Parks' letter, attached to the Bako filing, said he represented a regional sales manager who had a sexual affair with Bakotic. Parks said that, on July 23 at around 3:30 a.m., Bakotic was at her apartment, where he “brutally struck [her] in the face,” with enough force to draw blood and knock her to the ground. Parks attached two photos of the woman's face, with blood in and around her mouth.
“Your conduct has now created a hostile work environment fraught with violence and the sexual harassment of workers,” Parks wrote.
In the Delaware filing, the Bako lawyers said the company hired Latham & Watkins to investigate. The filing said that Bakotic admitted to investigators that he “engaged in sexual relationships with multiple subordinate female employees,” including the woman represented by Parks and that he hit her as described. (Parks told the Daily Report that his client reached confidential agreements with Bakotic and the company.)
The company filing, citing the Latham report, also said witnesses claimed Bakotic used cocaine at work events and provided cocaine to two female employees during a work conference. It also claimed Hackel admitted to having sexual relations with a female employee.
Ichter, who represents Bakotic and Hackel, provided the Daily Report with this statement: “I will not respond to the specifics of leaked false and unverified (privileged) allegations from a pleading other than to say this: If you follow the case and the read the pleadings as and when they are filed, you will get a more complete understanding of the facts in a forum that protects us from parties who appear prepared to make baseless claims.”
The Bako lawyers referred a request for comment to their pleadings.
The Bako filing states that a special committee of the company board removed Bakotic as CEO—he remained on the board—and before it decided whether to fire him, he left the company. The filing said he solicited Hackel and another employee to leave Bako, then campaigned to dissuade a candidate who had accepted a Bako job offer to rescind his acceptance.
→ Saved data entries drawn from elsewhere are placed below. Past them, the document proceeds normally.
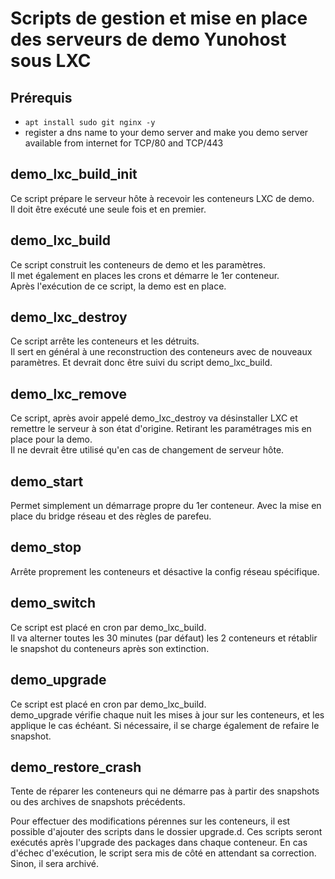 # Scripts de gestion et mise en place des serveurs de demo Yunohost sous LXC

## Prérequis
* `apt install sudo git nginx -y`
* register a dns name to your demo server and make you demo server available from internet for TCP/80 and TCP/443

## demo_lxc_build_init
Ce script prépare le serveur hôte à recevoir les conteneurs LXC de demo.  
Il doit être exécuté une seule fois et en premier.

## demo_lxc_build
Ce script construit les conteneurs de demo et les paramètres.  
Il met également en places les crons et démarre le 1er conteneur.  
Après l'exécution de ce script, la demo est en place.

## demo_lxc_destroy
Ce script arrête les conteneurs et les détruits.  
Il sert en général à une reconstruction des conteneurs avec de nouveaux paramètres. Et devrait donc être suivi du script demo_lxc_build.

## demo_lxc_remove
Ce script, après avoir appelé demo_lxc_destroy va désinstaller LXC et remettre le serveur à son état d'origine. Retirant les paramétrages mis en place pour la demo.  
Il ne devrait être utilisé qu'en cas de changement de serveur hôte.

## demo_start
Permet simplement un démarrage propre du 1er conteneur. Avec la mise en place du bridge réseau et des règles de parefeu.

## demo_stop
Arrête proprement les conteneurs et désactive la config réseau spécifique.

## demo_switch
Ce script est placé en cron par demo_lxc_build.  
Il va alterner toutes les 30 minutes (par défaut) les 2 conteneurs et rétablir le snapshot du conteneurs après son extinction.

## demo_upgrade
Ce script est placé en cron par demo_lxc_build.  
demo_upgrade vérifie chaque nuit les mises à jour sur les conteneurs, et les applique le cas échéant. Si nécessaire, il se charge également de refaire le snapshot.

## demo_restore_crash
Tente de réparer les conteneurs qui ne démarre pas à partir des snapshots ou des archives de snapshots précédents.

Pour effectuer des modifications pérennes sur les conteneurs, il est possible d'ajouter des scripts dans le dossier upgrade.d. Ces scripts seront exécutés après l'upgrade des packages dans chaque conteneur.
En cas d'échec d'exécution, le script sera mis de côté en attendant sa correction. Sinon, il sera archivé.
Jennifer Jauffret, who heads the labor and employment practice of Wilmington's Richards, Layton & Finger, reviewed the filings at the Daily Report's request and said that her opinions did not speak for her firm.
Jauffret noted that the Delaware law relied upon by Bakotic and Hackel clearly states that physicians cannot be restricted in the “practice of medicine.”
“Thus, one of the key issues, in my opinion, will be whether plaintiffs are attempting to practice medicine, or whether their intentions are really about operations, administration, project management, marketing, sales, or other business matters that would be the 'same or similar duties that he or she performed for the Company,'” as stated in one of the noncompete agreements.
According to Bakotic and Hackel's complaint, Hackel was employed by Bako “as a practicing medical doctor.”
Bakotic's job was not described in his complaint, but he was described as the CEO in an announcement of the 2016 deal with the private equity firm.